Give MIchael Behe credit. He has somehow managed to build a career as a “scientific” writer by taking ridiculously simple and trivial ideas, giving them a big fancy name, and selling it to the public as some major breakthrough.
First was “irreducible complexity”, which can be summarized as “If you break or remove some of the parts of a mechanical system, often it stops working.” Human beings have probably known this since pre-history. But thru savvy marketing, Behe managed to sell a lot of books to people who were convinced he had found scientific evidence for God.

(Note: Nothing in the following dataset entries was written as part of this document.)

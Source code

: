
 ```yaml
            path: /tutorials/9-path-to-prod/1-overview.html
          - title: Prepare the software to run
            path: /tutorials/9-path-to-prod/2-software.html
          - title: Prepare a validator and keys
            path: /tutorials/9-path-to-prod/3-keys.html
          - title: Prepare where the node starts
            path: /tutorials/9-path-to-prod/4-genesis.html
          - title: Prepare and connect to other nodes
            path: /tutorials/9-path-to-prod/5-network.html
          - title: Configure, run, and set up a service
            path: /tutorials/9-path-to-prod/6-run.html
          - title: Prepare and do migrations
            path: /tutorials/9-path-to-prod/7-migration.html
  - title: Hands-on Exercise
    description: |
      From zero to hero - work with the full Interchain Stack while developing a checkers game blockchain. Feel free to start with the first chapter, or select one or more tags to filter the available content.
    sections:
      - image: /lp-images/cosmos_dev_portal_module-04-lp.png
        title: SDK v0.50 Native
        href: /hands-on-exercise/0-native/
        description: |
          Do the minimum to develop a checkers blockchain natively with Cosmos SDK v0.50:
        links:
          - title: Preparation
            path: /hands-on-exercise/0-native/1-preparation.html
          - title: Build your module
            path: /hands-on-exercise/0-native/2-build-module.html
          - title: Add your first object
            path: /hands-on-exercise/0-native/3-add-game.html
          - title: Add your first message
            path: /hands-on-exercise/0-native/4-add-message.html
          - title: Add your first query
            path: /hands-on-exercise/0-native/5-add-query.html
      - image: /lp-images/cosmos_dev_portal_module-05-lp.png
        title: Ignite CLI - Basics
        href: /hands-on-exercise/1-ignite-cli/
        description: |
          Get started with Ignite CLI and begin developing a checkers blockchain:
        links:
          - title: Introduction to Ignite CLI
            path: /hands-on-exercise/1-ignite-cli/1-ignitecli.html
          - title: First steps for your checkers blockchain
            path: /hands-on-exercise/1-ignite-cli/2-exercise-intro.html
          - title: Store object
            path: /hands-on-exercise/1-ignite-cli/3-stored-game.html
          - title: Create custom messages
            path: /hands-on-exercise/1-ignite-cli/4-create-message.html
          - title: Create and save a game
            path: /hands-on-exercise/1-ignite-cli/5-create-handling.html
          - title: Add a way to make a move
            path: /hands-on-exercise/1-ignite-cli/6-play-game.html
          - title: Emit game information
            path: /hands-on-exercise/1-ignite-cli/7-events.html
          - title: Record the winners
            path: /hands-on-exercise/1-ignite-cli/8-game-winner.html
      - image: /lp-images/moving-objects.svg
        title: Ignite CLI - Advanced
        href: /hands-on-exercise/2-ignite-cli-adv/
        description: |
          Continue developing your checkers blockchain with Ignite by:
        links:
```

Next came the “Edge of Evolution.” Here, he expounded on the radical (in his mind) idea that certain traits require so many mutations that they are highly unlikely to ever arise thru evolutionary mechanisms. To which one would be tempted to respond “Thank you for pointing that out to us, Captain Obvious. Here I was, wondering why no pigeons had yet evolved to have a functioning nuclear reactor powering their wings.” Yet, Behe made the rather audacious claim that by “too many mutations” he meant a number that could be as low as four. To which the response would then be: “Huh? Show me the math.” Which Behe tried to do, but rather ineptly, making errors that would have caused him to flunk a high school algebra exam. In the end this was another book that went nowhere.
So now he is back with another book and this time the marketing catchphrase is the "“First Rule of Adaptive Evolution”. What does this mean? A simple example will suffice to illustrate: When the first land animals emerged from fish-like ancestors, one of the changes that allowed this was that their fins became adapted to ambulating on land. But note what has happened! These rudimentary limbs are now much less-well adapted to swimming. A leg is nothing but a broken fin, IOW. And later, when some of the descendants of these early tetrapods developed the ability to fly, they could only do so by “breaking” their forelegs so that they now became wings, almost useless for walking, running, climbing or holding things.

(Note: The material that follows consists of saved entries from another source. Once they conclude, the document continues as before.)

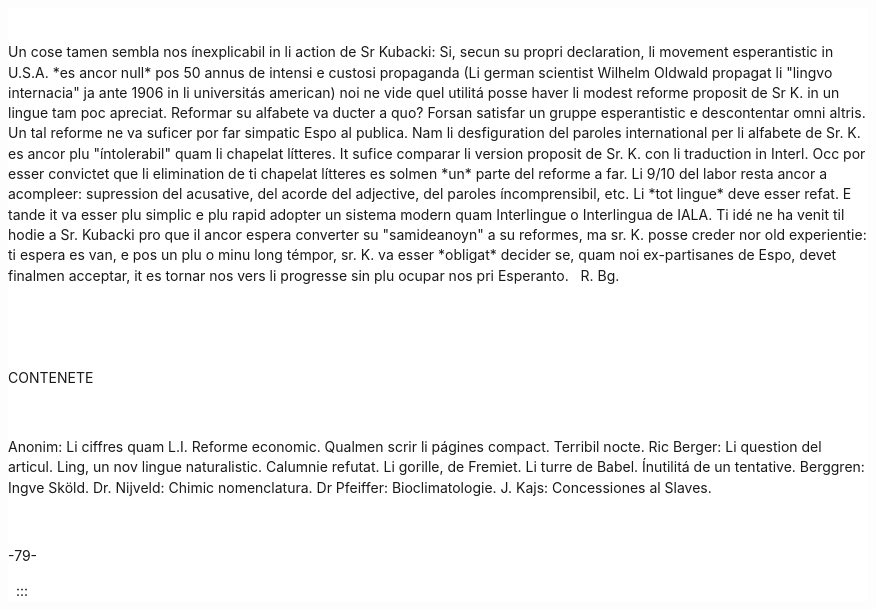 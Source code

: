  

Un cose tamen sembla nos ínexplicabil in li action de Sr Kubacki: Si,
secun su propri declaration, li movement esperantistic in U.S.A. \*es
ancor null\* pos 50 annus de intensi e custosi propaganda (Li german
scientist Wilhelm Oldwald propagat li \"lingvo internacia\" ja ante 1906
in li universitás american) noi ne vide quel utilitá posse haver li
modest reforme proposit de Sr K. in un lingue tam poc apreciat. Reformar
su alfabete va ducter a quo? Forsan satisfar un gruppe esperantistic e
descontentar omni altris. Un tal reforme ne va suficer por far simpatic
Espo al publica. Nam li desfiguration del paroles international per li
alfabete de Sr. K. es ancor plu \"íntolerabil\" quam li chapelat
lítteres. It sufice comparar li version proposit de Sr. K. con li
traduction in Interl. Occ por esser convictet que li elimination de ti
chapelat lítteres es solmen \*un\* parte del reforme a far. Li 9/10 del
labor resta ancor a acompleer: supression del acusative, del acorde del
adjective, del paroles íncomprensibil, etc. Li \*tot lingue\* deve esser
refat. E tande it va esser plu simplic e plu rapid adopter un sistema
modern quam Interlingue o Interlingua de IALA. Ti idé ne ha venit til
hodie a Sr. Kubacki pro que il ancor espera converter su \"samideanoyn\"
a su reformes, ma sr. K. posse creder nor old experientie: ti espera es
van, e pos un plu o minu long témpor, sr. K. va esser \*obligat\*
decider se, quam noi ex-partisanes de Espo, devet finalmen acceptar, it
es tornar nos vers li progresse sin plu ocupar nos pri Esperanto.   R.
Bg.

 

 

CONTENETE

 

Anonim: Li ciffres quam L.I. Reforme economic. Qualmen scrir li págines
compact. Terribil nocte. Ric Berger: Li question del articul. Ling, un
nov lingue naturalistic. Calumnie refutat. Li gorille, de Fremiet. Li
turre de Babel. Ínutilitá de un tentative. Berggren: Ingve Sköld. Dr.
Nijveld: Chimic nomenclatura. Dr Pfeiffer: Bioclimatologie. J. Kajs:
Concessiones al Slaves.

 

-79-

 
:::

That is to say rarely, if ever, do new adaptations evolve without the loss or diminution of some function that existed previously.

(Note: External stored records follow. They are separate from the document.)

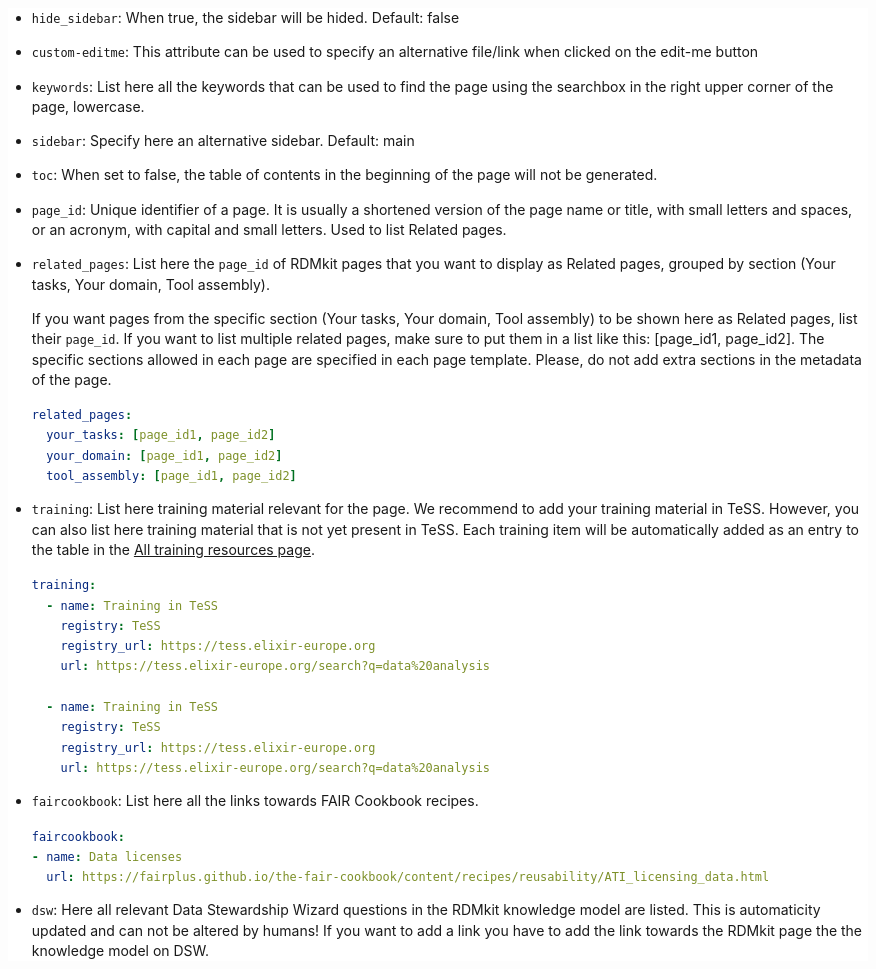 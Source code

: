 * `hide_sidebar`: When true, the sidebar will be hided. Default: false

* `custom-editme`: This attribute can be used to specify an alternative file/link when clicked on the edit-me button

* `keywords`: List here all the keywords that can be used to find the page using the searchbox in the right upper corner of the page, lowercase.

* `sidebar`: Specify here an alternative sidebar. Default: main

* `toc`: When set to false, the table of contents in the beginning of the page will not be generated.

* `page_id`: Unique identifier of a page. It is usually a shortened version of the page name or title, with small letters and spaces, or an acronym, with capital and small letters. Used to list Related pages.

* `related_pages`: List here the `page_id` of RDMkit pages that you want to display as Related pages, grouped by section (Your tasks, Your domain, Tool assembly).

  If you want pages from the specific section (Your tasks, Your domain, Tool assembly) to be shown here as Related pages, list their `page_id`. If you want to list multiple related pages, make sure to put them in a list like this: [page_id1, page_id2]. The specific sections allowed in each page are specified in each page template. Please, do not add extra sections in the metadata of the page.
  ```yml
  related_pages: 
    your_tasks: [page_id1, page_id2]
    your_domain: [page_id1, page_id2]
    tool_assembly: [page_id1, page_id2]
  ``` 

* `training`: List here training material relevant for the page. We recommend to add your training material in TeSS. However, you can also list here training material that is not yet present in TeSS. Each training item will be automatically added as an entry to the table in the [All training resources page](https://rdmkit.elixir-europe.org/all_training_resources.html).

  ```yml
  training:
    - name: Training in TeSS
      registry: TeSS
      registry_url: https://tess.elixir-europe.org
      url: https://tess.elixir-europe.org/search?q=data%20analysis

    - name: Training in TeSS
      registry: TeSS
      registry_url: https://tess.elixir-europe.org
      url: https://tess.elixir-europe.org/search?q=data%20analysis
  ```
* `faircookbook`: List here all the links towards FAIR Cookbook recipes.

  ```yml
  faircookbook:
  - name: Data licenses
    url: https://fairplus.github.io/the-fair-cookbook/content/recipes/reusability/ATI_licensing_data.html
  ```
* `dsw`: Here all relevant Data Stewardship Wizard questions in the RDMkit knowledge model are listed. This is automaticity updated and can not be altered by humans! If you want to add a link you have to add the link towards the RDMkit page the the knowledge model on DSW.
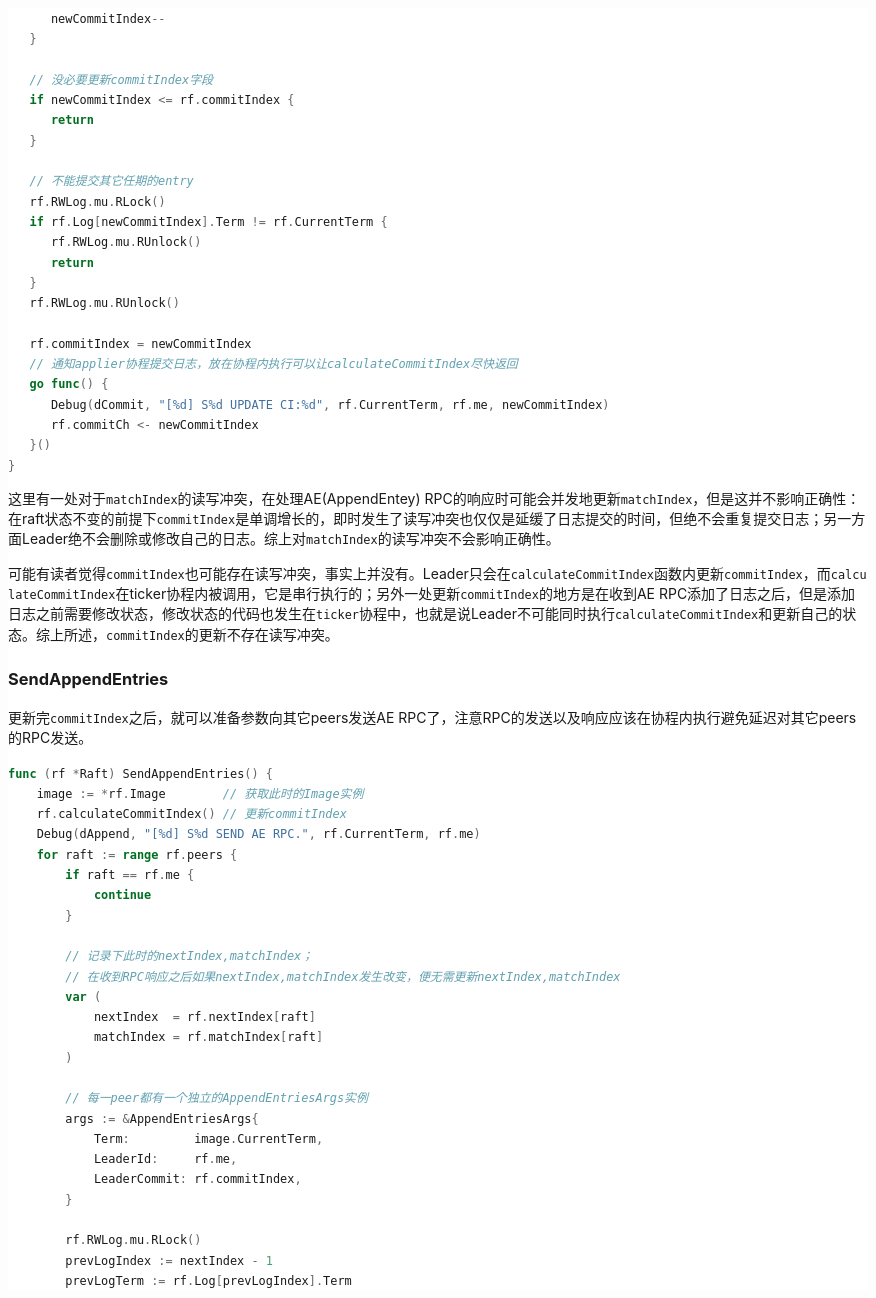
 ```go
      newCommitIndex--
   }

   // 没必要更新commitIndex字段
   if newCommitIndex <= rf.commitIndex {
      return
   }

   // 不能提交其它任期的entry
   rf.RWLog.mu.RLock()
   if rf.Log[newCommitIndex].Term != rf.CurrentTerm {
      rf.RWLog.mu.RUnlock()
      return
   }
   rf.RWLog.mu.RUnlock()

   rf.commitIndex = newCommitIndex
   // 通知applier协程提交日志，放在协程内执行可以让calculateCommitIndex尽快返回
   go func() {
      Debug(dCommit, "[%d] S%d UPDATE CI:%d", rf.CurrentTerm, rf.me, newCommitIndex)
      rf.commitCh <- newCommitIndex
   }()
}
```

这里有一处对于`matchIndex`的读写冲突，在处理AE(AppendEntey) RPC的响应时可能会并发地更新`matchIndex`，但是这并不影响正确性：在raft状态不变的前提下`commitIndex`是单调增长的，即时发生了读写冲突也仅仅是延缓了日志提交的时间，但绝不会重复提交日志；另一方面Leader绝不会删除或修改自己的日志。综上对`matchIndex`的读写冲突不会影响正确性。

可能有读者觉得`commitIndex`也可能存在读写冲突，事实上并没有。Leader只会在`calculateCommitIndex`函数内更新`commitIndex`，而`calculateCommitIndex`在ticker协程内被调用，它是串行执行的；另外一处更新`commitIndex`的地方是在收到AE RPC添加了日志之后，但是添加日志之前需要修改状态，修改状态的代码也发生在`ticker`协程中，也就是说Leader不可能同时执行`calculateCommitIndex`和更新自己的状态。综上所述，`commitIndex`的更新不存在读写冲突。

### SendAppendEntries

更新完`commitIndex`之后，就可以准备参数向其它peers发送AE RPC了，注意RPC的发送以及响应应该在协程内执行避免延迟对其它peers的RPC发送。

```go
func (rf *Raft) SendAppendEntries() {
	image := *rf.Image        // 获取此时的Image实例
	rf.calculateCommitIndex() // 更新commitIndex
	Debug(dAppend, "[%d] S%d SEND AE RPC.", rf.CurrentTerm, rf.me)
	for raft := range rf.peers {
		if raft == rf.me {
			continue
		}

		// 记录下此时的nextIndex,matchIndex；
		// 在收到RPC响应之后如果nextIndex,matchIndex发生改变，便无需更新nextIndex,matchIndex
		var (
			nextIndex  = rf.nextIndex[raft]
			matchIndex = rf.matchIndex[raft]
		)

		// 每一peer都有一个独立的AppendEntriesArgs实例
		args := &AppendEntriesArgs{
			Term:         image.CurrentTerm,
			LeaderId:     rf.me,
			LeaderCommit: rf.commitIndex,
		}

		rf.RWLog.mu.RLock()
		prevLogIndex := nextIndex - 1
		prevLogTerm := rf.Log[prevLogIndex].Term

```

There are many other examples I could choose to cite, but hopefully that is sufficient to illustrate the point: Behe’s ““First Rule of Adaptive Evolution” is nothing more than a statement of a fact that has been obvious about evolution since the theory was first proposed, and which is evident even at the level of gross anatomy, never mind at the molecular level. As such, it presents no threat whatsoever to the theory of evolution, and does not even take the first step towards a demonstrable hypothesis of “intelligent design.”